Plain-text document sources

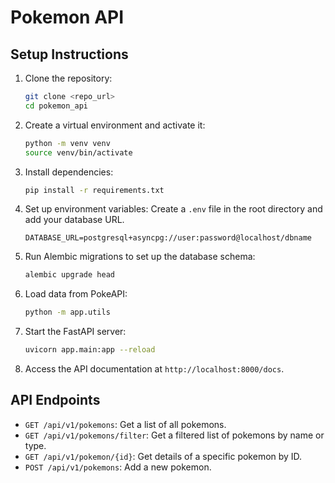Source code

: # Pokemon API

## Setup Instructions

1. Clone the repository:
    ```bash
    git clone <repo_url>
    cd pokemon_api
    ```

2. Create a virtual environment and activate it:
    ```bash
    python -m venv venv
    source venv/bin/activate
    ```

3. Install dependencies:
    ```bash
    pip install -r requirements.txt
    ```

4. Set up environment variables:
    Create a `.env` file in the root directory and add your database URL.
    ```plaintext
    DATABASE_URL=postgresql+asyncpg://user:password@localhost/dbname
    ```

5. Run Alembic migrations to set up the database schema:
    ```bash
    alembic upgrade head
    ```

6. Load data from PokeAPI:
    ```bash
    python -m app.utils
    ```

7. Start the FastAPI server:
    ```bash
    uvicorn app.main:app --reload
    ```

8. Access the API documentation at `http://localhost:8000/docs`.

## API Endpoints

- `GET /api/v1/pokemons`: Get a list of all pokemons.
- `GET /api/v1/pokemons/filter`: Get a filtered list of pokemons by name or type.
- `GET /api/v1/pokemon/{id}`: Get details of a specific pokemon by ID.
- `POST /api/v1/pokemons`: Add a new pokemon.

**TASK OBJECTIVE**
What is needed is a verbatim copy of every entry, with the pictures omitted.

**ANSWER FOR THIS EXERCISE**
Source code

: # Pokemon API

## Setup Instructions

1. Clone the repository:
    ```bash
    git clone <repo_url>
    cd pokemon_api
    ```

2. Create a virtual environment and activate it:
    ```bash
    python -m venv venv
    source venv/bin/activate
    ```

3. Install dependencies:
    ```bash
    pip install -r requirements.txt
    ```

4. Set up environment variables:
    Create a `.env` file in the root directory and add your database URL.
    ```plaintext
    DATABASE_URL=postgresql+asyncpg://user:password@localhost/dbname
    ```

5. Run Alembic migrations to set up the database schema:
    ```bash
    alembic upgrade head
    ```

6. Load data from PokeAPI:
    ```bash
    python -m app.utils
    ```

7. Start the FastAPI server:
    ```bash
    uvicorn app.main:app --reload
    ```

8. Access the API documentation at `http://localhost:8000/docs`.

## API Endpoints

- `GET /api/v1/pokemons`: Get a list of all pokemons.
- `GET /api/v1/pokemons/filter`: Get a filtered list of pokemons by name or type.
- `GET /api/v1/pokemon/{id}`: Get details of a specific pokemon by ID.
- `POST /api/v1/pokemons`: Add a new pokemon.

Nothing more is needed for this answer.